For the past month, I’ve been writing a lot about memory. I haven’t talked so much about remembering things other than words, events and facts, other that a brief literary reference to remembering a Madeleine. I’ve spoken about how people have complemented me on my memory and asked if I had a photographic memory. In many things, I do have a strong memory of facts and events, but my memory is not photographic, and I’ve had difficulties memorizing things by rote.

Musical themes are a different type of memory. They come back at odd times. The playful theme from Peter in the Wolf comes back to me as I write this. There is a song, by David Mallett that comes to mind as I write this as well. It starts off

I knew this place, I knew it well,
Every sound and every smell

The song leads me to another song, Dave Carter and Tracy Grammer’s “Gentle Arms Of Eden”. The sounds and smells as memories of home.

One year, my spring term in college started on the Monday after Easter. I rode with some classmates from Connecticut out to Ohio. We stopped at lunch for our Easter Dinner, surrounded by truckers at a truckstop in the middle of Pennsylvania. I remember the colored Easter Egg that came with the meal. It was the first time I had dinner on a major holiday away from home. It seemed somehow bleak; incomplete.

My mind wandered to Easters at home. The small colored wicker basket filled with artificial green plastic grass, on which were placed various candies. I remembered one Easter when while we were at Church, our big white Samoyed dog, got into the basket. When we got home, he was multicolored in many pastels shades. It was disappointing to lose the candy, but it was funny as well. I thought that perhaps what was missing at the truckstop was the familial, but I now think there was something else missing.

Years later, Kim and I spent our first Thanksgiving together. We had been dating for about five months. Half way through that time, Kim’s mother passed away after a long battle with cancer. No one seemed up for the big traditional Thanksgiving gathering at Kim’s grandparent’s house. Kim and I went up to New Hampshire and had a nice Thanksgiving dinner at an Inn in Vermont. The food was very good, but there was also something missing there. In that case, what was missed most was Kim’s mother and the big family gathering around her. Yet there was also something else.

It came home to me this Thanksgiving. Kim’s parents had just returned from a trip abroad, and were not up for Thanksgiving dinner there. So, we had Thanksgiving dinner at a small local diner. This is a diner that Kim’s family has gone to for ages, and is one of the first places Fiona ate out at, as well as being the place she has probably gone out to eat more often than any other place.

The dinner was good; nothing to complain about but nothing to rave about either. Again, something was missing.

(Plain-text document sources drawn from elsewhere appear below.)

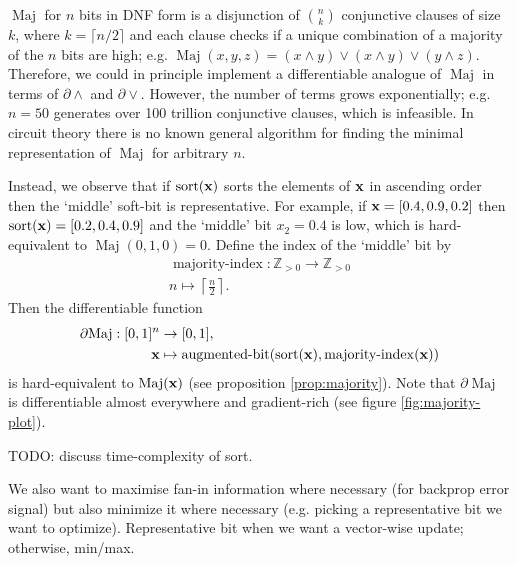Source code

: \documentclass{article} %
\begin{document}
$\operatorname{Maj}$ for $n$ bits in DNF form is a disjunction of $\binom{n}{k}$ conjunctive clauses of size $k$, where $k=\lceil n/2 \rceil$ and each clause checks if a unique combination of a majority of the $n$ bits are high; e.g. $\operatorname{Maj}(x, y, z) = (x \wedge y) \vee (x \wedge y) \vee (y \wedge z)$. Therefore, we could in principle implement a differentiable analogue of $\operatorname{Maj}$ in terms of $\partial\wedge$ and $\partial\vee$. However, the number of terms grows exponentially; e.g. $n=50$ generates over 100 trillion conjunctive clauses, which is infeasible. In circuit theory there is no known general algorithm for finding the minimal representation of $\operatorname{Maj}$ for arbitrary $n$.

Instead, we observe that if $\operatorname{sort}({\bf x})$ sorts the elements of ${\bf x}$ in ascending order then the `middle' soft-bit is representative. For example, if ${\bf x} = [0.4, 0.9, 0.2]$ then $\operatorname{sort}({\bf x}) = [0.2, 0.4, 0.9]$ and the `middle' bit $x_{2}=0.4$ is low, which is hard-equivalent to $\operatorname{Maj}(0, 1, 0) = 0$. Define the index of the `middle' bit by
\begin{equation*}
\begin{aligned}
\operatorname{majority-index}: \mathbb{Z}_{>0} \to \mathbb{Z}_{> 0}\\
n \mapsto \left\lceil \frac{n}{2}\right\rceil
\text{.}
\end{aligned}
\end{equation*}
Then the differentiable function
\begin{equation*}
\begin{aligned}
	\partial\!\operatorname{Maj}: [0,1]^{n} &\to [0,1], \\
	{\bf x} &\mapsto \operatorname{augmented-bit}(\operatorname{sort}({\bf x}), \operatorname{majority-index}({\bf x}))
\end{aligned}
\end{equation*}
is hard-equivalent to $\operatorname{Maj}({\bf x})$ (see proposition \ref{prop:majority}). Note that $\partial\!\operatorname{Maj}$ is differentiable almost everywhere and gradient-rich (see figure \ref{fig:majority-plot}).


TODO: discuss time-complexity of sort.

We also want to maximise fan-in information where necessary (for backprop error signal) but also minimize it where necessary (e.g. picking a representative bit we want to optimize). Representative bit when we want a vector-wise update; otherwise, min/max.
\end{document}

I didn’t realize what it was until we had home baked Thanksgiving dinner a couple days later. Walking in the house, you were overwhelmed by the smell of the turkey that had been baking in the oven for hours, mixed with the whiff of pumpkin pies that had been baked earlier. Memories are more than just thoughts and words. They are sounds and smells.

At dinner this evening, I spoke with Fiona about music. We talked about key signatures and time signatures. We looked at staves and notes and talked about their names.